戦国最大の城郭だった?

実はかつて、小田原の城下町は全長9kmにも及ぶ「総構(そうがまえ)」と呼ばれる土塁と堀で囲まれていた。これは、秀吉の小田原攻めに備えて、小田原北条氏により構築されたもので、戦国時代において最大規模の城郭を形成していた。

「小峯御鐘ノ台大堀切」を見れば、小田原城の壮大さが実感できるだろう

つまり、小田原城には、城址公園を中心とする近世城郭の遺構と、総構という中世の城郭の遺構が重層的に存在しているのだ。この中世の小田原城の遺構である総構は、市内数カ所で見ることができるが、今回はその内の代表的な場所を案内してもらった。

訪れたのは、「小峯御鐘ノ台大堀切」だ。この場所は、西の箱根外輪山から続く尾根に対して、東堀、中堀、西堀という3本の空堀が直角に切られており、西側から侵入する敵を防ぐ要所になっている。特に東堀は、堀幅が20~30m、深さは土塁の頂上から12mもあり、空堀としては、全国的にも最大規模のものだといい、壮大な景観を現出している。

所々に「横矢折れ」と呼ばれるクランクが設けられていたり、また、今は分かりづらくなっていたりするが、当時は障壁で区切られた堀底に、雨水が貯まって敵を動きづらくする「障子堀」などもあったようだ。このような堀の工夫は、北条氏の築城技術の特徴だという。

小峯御鐘ノ台は、徒歩だと小田原駅から2.3km。バスも本数が少なく行きづらい場所にあるが、総構の遺構は市街地でも見ることができる。そのひとつが、小田原市立新玉小学校の敷地の東側にあり、太平洋戦争中の空襲による爆弾の着弾跡が残る「蓮上院土塁」だ。

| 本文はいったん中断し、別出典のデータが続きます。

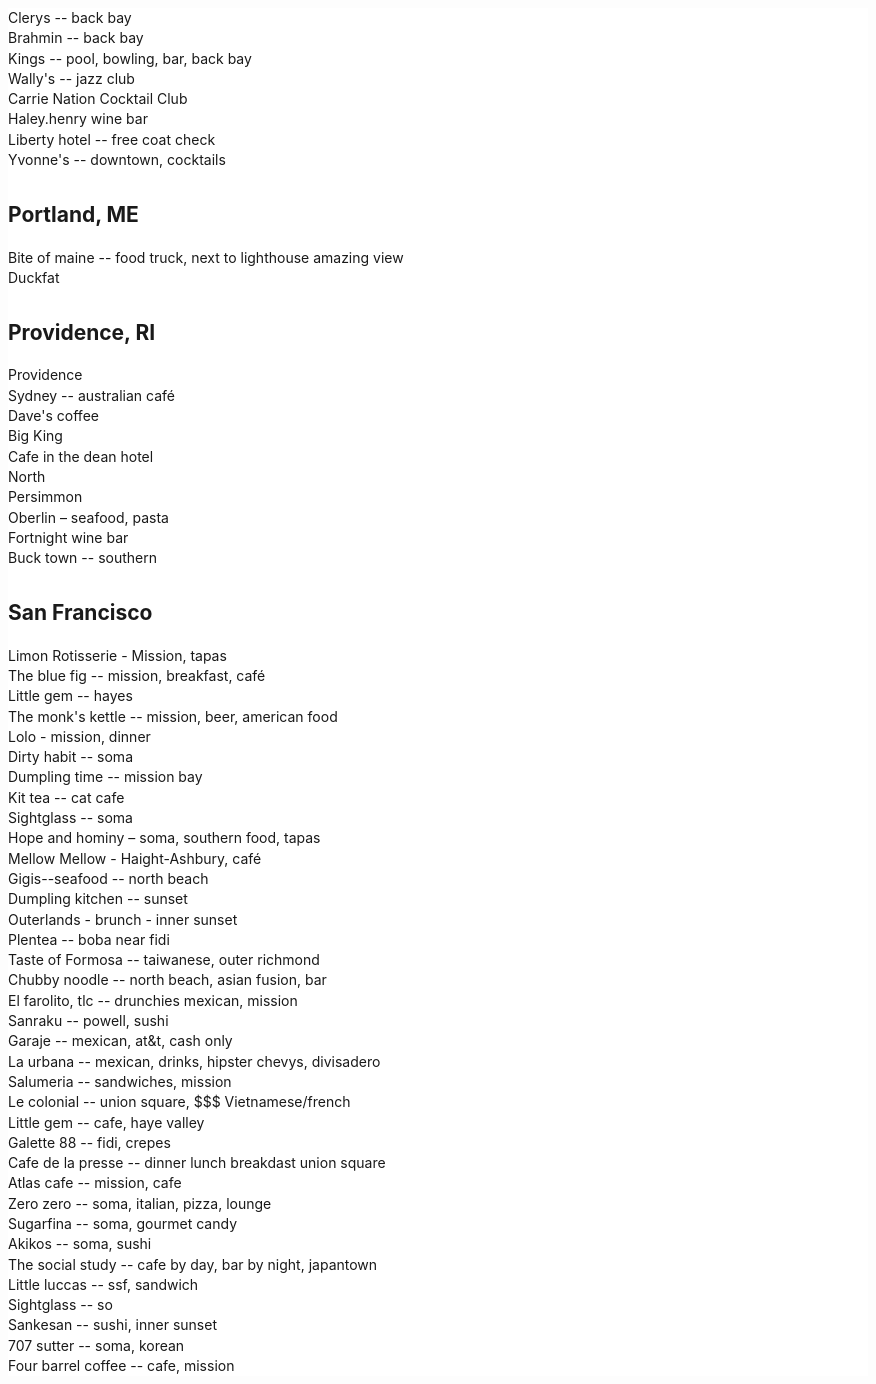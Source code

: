 Clerys -- back bay  
Brahmin -- back bay  
Kings -- pool, bowling, bar, back bay  
Wally's -- jazz club  
Carrie Nation Cocktail Club  
Haley.henry wine bar  
Liberty hotel -- free coat check  
Yvonne's -- downtown, cocktails  
  
## Portland, ME  
Bite of maine -- food truck, next to lighthouse amazing view  
Duckfat  
  
## Providence, RI  
Providence  
Sydney -- australian café  
Dave's coffee  
Big King  
Cafe in the dean hotel  
North  
Persimmon  
Oberlin – seafood, pasta  
Fortnight wine bar  
Buck town -- southern  
  
## San Francisco  
Limon Rotisserie - Mission, tapas  
The blue fig -- mission, breakfast, café  
Little gem -- hayes  
The monk's kettle -- mission, beer, american food  
Lolo - mission, dinner  
Dirty habit -- soma  
Dumpling time -- mission bay  
Kit tea -- cat cafe  
Sightglass -- soma  
Hope and hominy – soma, southern food, tapas  
Mellow Mellow - Haight-Ashbury, café  
Gigis--seafood -- north beach  
Dumpling kitchen -- sunset  
Outerlands - brunch - inner sunset  
Plentea -- boba near fidi  
Taste of Formosa -- taiwanese, outer richmond  
Chubby noodle -- north beach, asian fusion, bar  
El farolito, tlc -- drunchies mexican, mission  
Sanraku -- powell, sushi  
Garaje -- mexican, at&t, cash only  
La urbana -- mexican, drinks, hipster chevys, divisadero  
Salumeria -- sandwiches, mission  
Le colonial -- union square, $$$ Vietnamese/french  
Little gem -- cafe, haye valley  
Galette 88 -- fidi, crepes  
Cafe de la presse -- dinner lunch breakdast union square  
Atlas cafe -- mission, cafe  
Zero zero -- soma, italian, pizza, lounge  
Sugarfina -- soma, gourmet candy  
Akikos -- soma, sushi  
The social study -- cafe by day, bar by night, japantown  
Little luccas -- ssf, sandwich  
Sightglass -- so  
Sankesan -- sushi, inner sunset  
707 sutter -- soma, korean  
Four barrel coffee -- cafe, mission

太平洋戦争中の空襲による爆弾の着弾跡が残る「蓮上院土塁」

総構について山本さんは、「小田原合戦で、総構の様子を見た豊臣方の武将たちは、"これをまねしない手はない"と、国元に帰ると自分の城にも外郭を造りました。京都に秀吉が造った"御土居"もこれにあたります。総構ができることで、城下町に人々が安心して住めるようになった結果、各地の城下町がより発展し、現在につながる各地の主要都市になっています。小田原があったからこそ、今の日本の経済があると言っても過言ではないと私は考えています」と話す。

●information
小峯御鐘ノ台大堀切
所在地: 神奈川県小田原市城山3丁目
アクセス: 小田原駅より、水之尾・いこいの森方面行きバスで「城山四丁目」下車すぐ。ただし、バスは日中1時間1本程度

秀吉の一夜城跡から見えるものは?

小田原には小田原城の他に、もうひとつ城があったことを忘れてはならない。それは、小田原城からわずか3kmの山の上に、秀吉が小田原城を攻略するために築いた「石垣山一夜城」で、俗に「太閤一夜城」とも呼ばれている。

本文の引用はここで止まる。